ARTICLES OF UNION: 1 + 1 = 3

The Union Agreement, signed by Karume and Nyerere in Zanzibar on 22 April 1964, is known as the Articles of Union. When this agreement was announced the following day, many people inside the two countries, and outside too, were taken by surprise. The strong feeling was that the West had won in their intention to containing the Zanzibar revolution; in fact there were military preparations by both Britain and the United States in case there was a violent reaction in Zanzibar against the union.

What the Tanganyika leadership wanted at the time was to play down the whole event. In a cable message of 23 April 1964 to the US secretary of state, the US ambassador in Dar es Salaam, William Leonhart, informed:

'Mbwambo, chief protocol, has just telephoned a personal request... that, to the maximum extent, any US public statements on Tangovernment -Zanzibar union be avoided. Situation over the next few days in Zanzibar could be very critical and both the Soviet and Chinese reaction is undetermined.'

In an address later to the National Assembly requesting the ratification of the Articles of Union, Nyerere insisted that the move was inspired by the ideals for an African unity. 'Unity in our continent does not have to come via Moscow or Washington', he insisted.

The Articles of Union have been given different interpretations and characterised as federal, quasi-federal, an interim arrangement towards one government, etc. Some have seen the union as similar to the relationship between the United Kingdom and Northern Ireland.
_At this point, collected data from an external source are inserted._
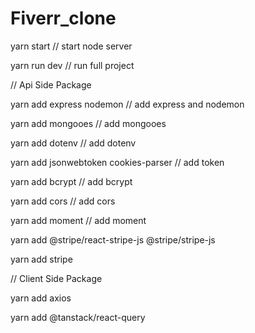 # Fiverr_clone
 
yarn start // start node server

yarn run dev // run full project 

// Api Side Package

yarn add express nodemon // add express and nodemon

yarn add mongooes // add mongooes

yarn add dotenv // add dotenv

yarn add jsonwebtoken cookies-parser // add token

yarn add bcrypt // add bcrypt

yarn add cors // add cors

yarn add moment // add moment

yarn add @stripe/react-stripe-js @stripe/stripe-js

yarn add stripe

// Client Side Package

yarn add axios

yarn add @tanstack/react-query
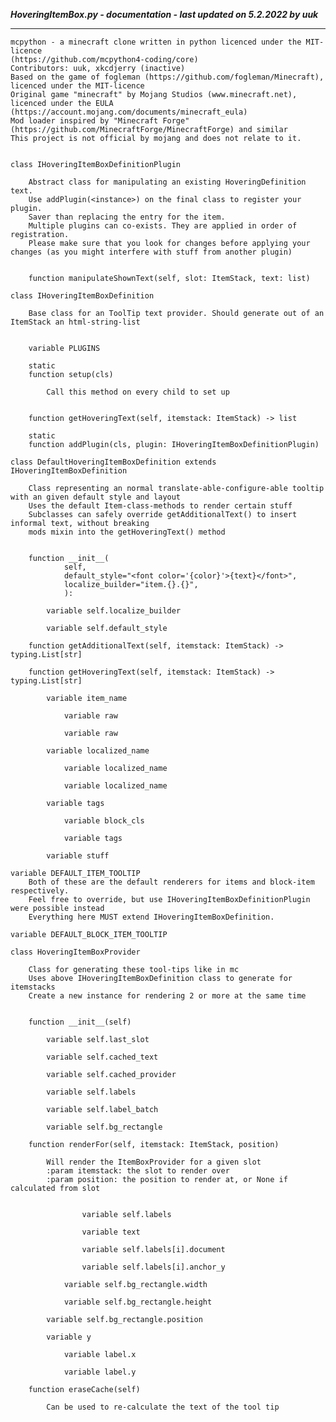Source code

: ***HoveringItemBox.py - documentation - last updated on 5.2.2022 by uuk***
___

    mcpython - a minecraft clone written in python licenced under the MIT-licence 
    (https://github.com/mcpython4-coding/core)
    Contributors: uuk, xkcdjerry (inactive)
    Based on the game of fogleman (https://github.com/fogleman/Minecraft), licenced under the MIT-licence
    Original game "minecraft" by Mojang Studios (www.minecraft.net), licenced under the EULA
    (https://account.mojang.com/documents/minecraft_eula)
    Mod loader inspired by "Minecraft Forge" (https://github.com/MinecraftForge/MinecraftForge) and similar
    This project is not official by mojang and does not relate to it.


    class IHoveringItemBoxDefinitionPlugin
        
        Abstract class for manipulating an existing HoveringDefinition text.
        Use addPlugin(<instance>) on the final class to register your plugin.
        Saver than replacing the entry for the item.
        Multiple plugins can co-exists. They are applied in order of registration.
        Please make sure that you look for changes before applying your changes (as you might interfere with stuff from another plugin)


        function manipulateShownText(self, slot: ItemStack, text: list)

    class IHoveringItemBoxDefinition
        
        Base class for an ToolTip text provider. Should generate out of an ItemStack an html-string-list


        variable PLUGINS

        static
        function setup(cls)
            
            Call this method on every child to set up


        function getHoveringText(self, itemstack: ItemStack) -> list

        static
        function addPlugin(cls, plugin: IHoveringItemBoxDefinitionPlugin)

    class DefaultHoveringItemBoxDefinition extends IHoveringItemBoxDefinition
        
        Class representing an normal translate-able-configure-able tooltip with an given default style and layout
        Uses the default Item-class-methods to render certain stuff
        Subclasses can safely override getAdditionalText() to insert informal text, without breaking
        mods mixin into the getHoveringText() method


        function __init__(
                self,
                default_style="<font color='{color}'>{text}</font>",
                localize_builder="item.{}.{}",
                ):

            variable self.localize_builder

            variable self.default_style

        function getAdditionalText(self, itemstack: ItemStack) -> typing.List[str]

        function getHoveringText(self, itemstack: ItemStack) -> typing.List[str]

            variable item_name

                variable raw

                variable raw

            variable localized_name

                variable localized_name

                variable localized_name

            variable tags

                variable block_cls

                variable tags

            variable stuff

    variable DEFAULT_ITEM_TOOLTIP
        Both of these are the default renderers for items and block-item respectively.
        Feel free to override, but use IHoveringItemBoxDefinitionPlugin were possible instead
        Everything here MUST extend IHoveringItemBoxDefinition.

    variable DEFAULT_BLOCK_ITEM_TOOLTIP

    class HoveringItemBoxProvider
        
        Class for generating these tool-tips like in mc
        Uses above IHoveringItemBoxDefinition class to generate for itemstacks
        Create a new instance for rendering 2 or more at the same time


        function __init__(self)

            variable self.last_slot

            variable self.cached_text

            variable self.cached_provider

            variable self.labels

            variable self.label_batch

            variable self.bg_rectangle

        function renderFor(self, itemstack: ItemStack, position)
            
            Will render the ItemBoxProvider for a given slot
            :param itemstack: the slot to render over
            :param position: the position to render at, or None if calculated from slot


                    variable self.labels

                    variable text

                    variable self.labels[i].document

                    variable self.labels[i].anchor_y

                variable self.bg_rectangle.width

                variable self.bg_rectangle.height

            variable self.bg_rectangle.position

            variable y

                variable label.x

                variable label.y

        function eraseCache(self)
            
            Can be used to re-calculate the text of the tool tip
Those who were close to the scene at the time also differ as to what type of relationship it is. The US ambassador in Dar es Salaam, in a cable message to his government on 22 April 1964, the day the Articles of Union were signed by Karume and Nyerere, stated:

'Like the relationship between Northern Ireland and Britain, the union of Zanzibar and Tanganyika gave the island limited regional administrative autonomy... but ensured overall power... was held by the centre at Dar es Salaam'. But Frank Calucci, reporting from Zanzibar the next day, said that Karume was 'still under the impression that he is agreeing to a federation of two autonomous states, not a centralised union envisaged under the present articles'. Attwood, the U.S. Ambassador in Kenya at the time, says he was informed by Dustan Omari, Nyerere's permanent secretary then, 'that the major power would rest in the centre... but that Zanzibar would retain its own internal governmental affairs'.

While I have difficulty in accepting some of the assertions of some of the writers on the character of the union for reasons that I will advance later, I would only want to agree with the notion that the Articles of Union are the Grundnorm, the fundamental law of the United Republic, on which the Constitutions of Tanzania and Zanzibar, and other laws, have to be based and from which they derive their legitimacy. Like any supreme law in any other legal system, no other law or constitutional act can be in conflict with it.

Articles of Union provide for matters that would be under the union arrangement. From the original 11 items in 1964, the list has now expanded to 23. Some people question the validity of such an expansion, though one must admit that there was nothing that was added into the list unconstitutionally. The Articles of Union also provide for the existence of two governments: One for the whole United Republic for all union matters and for non-union matters in Tanganyika, which, under the 1977 Union Constitution is referred to as Tanzania mainland, and one for Zanzibar in all matters that are non-Union. According to Nyerere, Karume wanted a total union, but he (Nyerere) cautioned against it, saying that such a move might be construed by Zanzibaris and others as meaning that Zanzibar had been swallowed up, annexed, incorporated into or taken over by Tanganyika. He insisted that Zanzibar's identity must be maintained.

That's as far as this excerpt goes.